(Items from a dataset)
+++
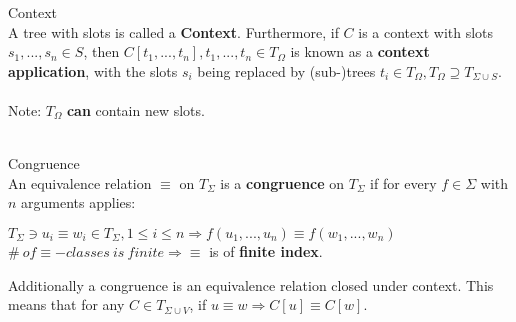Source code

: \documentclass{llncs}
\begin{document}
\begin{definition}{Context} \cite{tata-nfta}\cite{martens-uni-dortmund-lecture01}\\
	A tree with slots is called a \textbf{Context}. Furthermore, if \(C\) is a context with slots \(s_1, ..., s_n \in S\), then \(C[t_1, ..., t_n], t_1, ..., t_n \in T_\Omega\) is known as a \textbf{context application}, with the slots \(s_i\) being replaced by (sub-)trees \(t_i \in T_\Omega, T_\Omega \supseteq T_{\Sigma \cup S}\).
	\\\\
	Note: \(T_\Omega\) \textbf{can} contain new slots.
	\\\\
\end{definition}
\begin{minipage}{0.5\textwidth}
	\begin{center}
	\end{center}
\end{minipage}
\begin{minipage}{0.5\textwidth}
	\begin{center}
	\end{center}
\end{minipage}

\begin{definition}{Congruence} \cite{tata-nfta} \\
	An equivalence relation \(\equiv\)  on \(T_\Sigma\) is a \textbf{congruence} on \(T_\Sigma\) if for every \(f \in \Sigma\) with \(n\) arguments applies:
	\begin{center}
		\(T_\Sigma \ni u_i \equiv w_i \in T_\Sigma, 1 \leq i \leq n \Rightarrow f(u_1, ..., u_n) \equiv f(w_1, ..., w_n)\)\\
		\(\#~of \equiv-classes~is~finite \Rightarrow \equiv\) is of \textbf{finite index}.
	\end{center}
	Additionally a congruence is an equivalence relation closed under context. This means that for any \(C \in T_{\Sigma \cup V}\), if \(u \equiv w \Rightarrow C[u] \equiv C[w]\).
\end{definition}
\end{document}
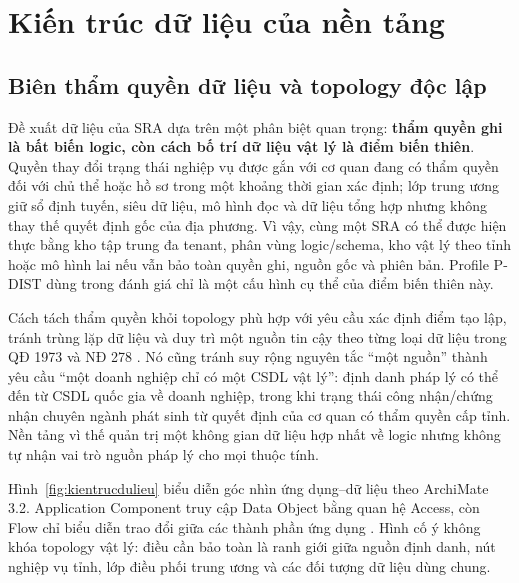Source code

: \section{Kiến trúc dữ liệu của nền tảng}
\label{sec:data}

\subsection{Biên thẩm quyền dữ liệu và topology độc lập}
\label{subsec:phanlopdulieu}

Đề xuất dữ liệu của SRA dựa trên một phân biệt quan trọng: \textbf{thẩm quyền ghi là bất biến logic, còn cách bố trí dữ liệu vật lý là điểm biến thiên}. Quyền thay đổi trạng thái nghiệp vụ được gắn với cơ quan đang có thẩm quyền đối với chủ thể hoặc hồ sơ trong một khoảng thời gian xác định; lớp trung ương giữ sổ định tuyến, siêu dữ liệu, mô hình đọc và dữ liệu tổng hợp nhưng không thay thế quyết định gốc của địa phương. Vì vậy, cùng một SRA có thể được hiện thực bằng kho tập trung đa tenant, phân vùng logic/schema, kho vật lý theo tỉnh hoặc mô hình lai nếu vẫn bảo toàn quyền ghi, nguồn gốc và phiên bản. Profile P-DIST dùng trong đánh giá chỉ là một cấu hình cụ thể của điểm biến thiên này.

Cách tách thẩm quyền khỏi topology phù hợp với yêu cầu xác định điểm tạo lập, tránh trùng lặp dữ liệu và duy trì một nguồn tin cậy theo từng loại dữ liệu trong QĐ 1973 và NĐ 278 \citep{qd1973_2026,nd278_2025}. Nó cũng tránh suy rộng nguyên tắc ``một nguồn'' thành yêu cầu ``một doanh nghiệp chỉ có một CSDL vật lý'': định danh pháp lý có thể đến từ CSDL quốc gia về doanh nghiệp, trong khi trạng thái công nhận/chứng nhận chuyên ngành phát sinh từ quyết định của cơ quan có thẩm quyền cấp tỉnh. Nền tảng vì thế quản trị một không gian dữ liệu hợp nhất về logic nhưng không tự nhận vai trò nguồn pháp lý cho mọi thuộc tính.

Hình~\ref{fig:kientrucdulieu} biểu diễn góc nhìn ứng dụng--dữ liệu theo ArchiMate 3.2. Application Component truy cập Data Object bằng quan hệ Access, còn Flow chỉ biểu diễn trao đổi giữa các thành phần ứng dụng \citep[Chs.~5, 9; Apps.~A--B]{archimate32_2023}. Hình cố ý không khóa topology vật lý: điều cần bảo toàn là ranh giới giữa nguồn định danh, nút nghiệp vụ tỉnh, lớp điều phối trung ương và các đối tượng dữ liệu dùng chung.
+++
-- What you have to do --
If a line of the data above contains "tata", copy it out.

-- Answer space --
\begin{definition}{Context} \cite{tata-nfta}\cite{martens-uni-dortmund-lecture01}\\
\begin{definition}{Congruence} \cite{tata-nfta} \\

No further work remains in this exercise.